Exercise - Transcribe exactly the line that contains "1. Clone the repository." and every line after it to the end of the entries, and nothing more.

—————

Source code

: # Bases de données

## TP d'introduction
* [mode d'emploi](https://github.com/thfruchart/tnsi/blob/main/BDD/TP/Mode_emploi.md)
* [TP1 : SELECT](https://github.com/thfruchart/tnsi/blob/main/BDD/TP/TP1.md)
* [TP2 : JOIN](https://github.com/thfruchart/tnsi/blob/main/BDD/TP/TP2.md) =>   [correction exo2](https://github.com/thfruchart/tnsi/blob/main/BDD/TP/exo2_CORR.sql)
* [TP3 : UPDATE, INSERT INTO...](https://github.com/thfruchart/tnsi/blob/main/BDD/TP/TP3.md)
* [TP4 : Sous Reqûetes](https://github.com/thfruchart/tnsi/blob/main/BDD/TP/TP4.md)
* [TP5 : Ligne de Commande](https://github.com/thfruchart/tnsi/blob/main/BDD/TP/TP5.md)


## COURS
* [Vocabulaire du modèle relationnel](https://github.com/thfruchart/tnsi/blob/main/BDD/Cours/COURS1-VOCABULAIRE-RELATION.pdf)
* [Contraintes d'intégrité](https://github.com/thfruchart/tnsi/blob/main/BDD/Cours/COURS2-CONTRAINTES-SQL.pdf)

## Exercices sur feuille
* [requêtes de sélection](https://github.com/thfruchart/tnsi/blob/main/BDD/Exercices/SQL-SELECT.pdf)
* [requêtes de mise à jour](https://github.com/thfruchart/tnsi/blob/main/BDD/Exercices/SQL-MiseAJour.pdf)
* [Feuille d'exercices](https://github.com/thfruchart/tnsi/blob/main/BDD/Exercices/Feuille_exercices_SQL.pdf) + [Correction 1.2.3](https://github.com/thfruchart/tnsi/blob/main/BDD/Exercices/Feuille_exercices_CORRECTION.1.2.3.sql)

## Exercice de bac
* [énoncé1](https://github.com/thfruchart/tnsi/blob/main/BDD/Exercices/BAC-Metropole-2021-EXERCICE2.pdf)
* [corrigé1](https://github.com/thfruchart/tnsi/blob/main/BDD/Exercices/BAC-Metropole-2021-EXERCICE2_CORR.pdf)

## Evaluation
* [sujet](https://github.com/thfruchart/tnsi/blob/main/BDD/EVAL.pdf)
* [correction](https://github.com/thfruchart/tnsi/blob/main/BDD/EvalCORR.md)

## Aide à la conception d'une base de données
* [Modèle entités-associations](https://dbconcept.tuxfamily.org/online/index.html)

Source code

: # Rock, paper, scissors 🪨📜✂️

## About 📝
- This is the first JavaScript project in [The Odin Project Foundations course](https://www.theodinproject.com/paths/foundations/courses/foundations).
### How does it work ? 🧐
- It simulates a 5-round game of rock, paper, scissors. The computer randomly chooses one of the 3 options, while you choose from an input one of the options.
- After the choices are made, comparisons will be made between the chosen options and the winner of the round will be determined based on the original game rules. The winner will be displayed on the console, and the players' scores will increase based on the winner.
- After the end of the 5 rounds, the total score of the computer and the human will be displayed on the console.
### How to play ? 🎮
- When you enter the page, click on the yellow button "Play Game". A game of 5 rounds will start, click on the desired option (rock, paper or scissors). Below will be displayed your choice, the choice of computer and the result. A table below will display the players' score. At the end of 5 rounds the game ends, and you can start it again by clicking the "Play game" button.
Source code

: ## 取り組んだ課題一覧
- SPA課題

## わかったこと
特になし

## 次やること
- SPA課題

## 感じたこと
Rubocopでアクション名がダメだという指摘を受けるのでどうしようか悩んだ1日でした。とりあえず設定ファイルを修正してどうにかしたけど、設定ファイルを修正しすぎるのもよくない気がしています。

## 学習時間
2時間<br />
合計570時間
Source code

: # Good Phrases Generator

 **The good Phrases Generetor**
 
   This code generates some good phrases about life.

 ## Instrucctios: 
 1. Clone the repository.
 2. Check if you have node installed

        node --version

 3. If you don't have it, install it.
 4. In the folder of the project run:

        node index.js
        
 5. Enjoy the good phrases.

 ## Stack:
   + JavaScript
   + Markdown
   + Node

—————

Answer to this task -
 1. Clone the repository.
 2. Check if you have node installed

        node --version

 3. If you don't have it, install it.
 4. In the folder of the project run:

        node index.js
        
 5. Enjoy the good phrases.

 ## Stack:
   + JavaScript
   + Markdown
   + Node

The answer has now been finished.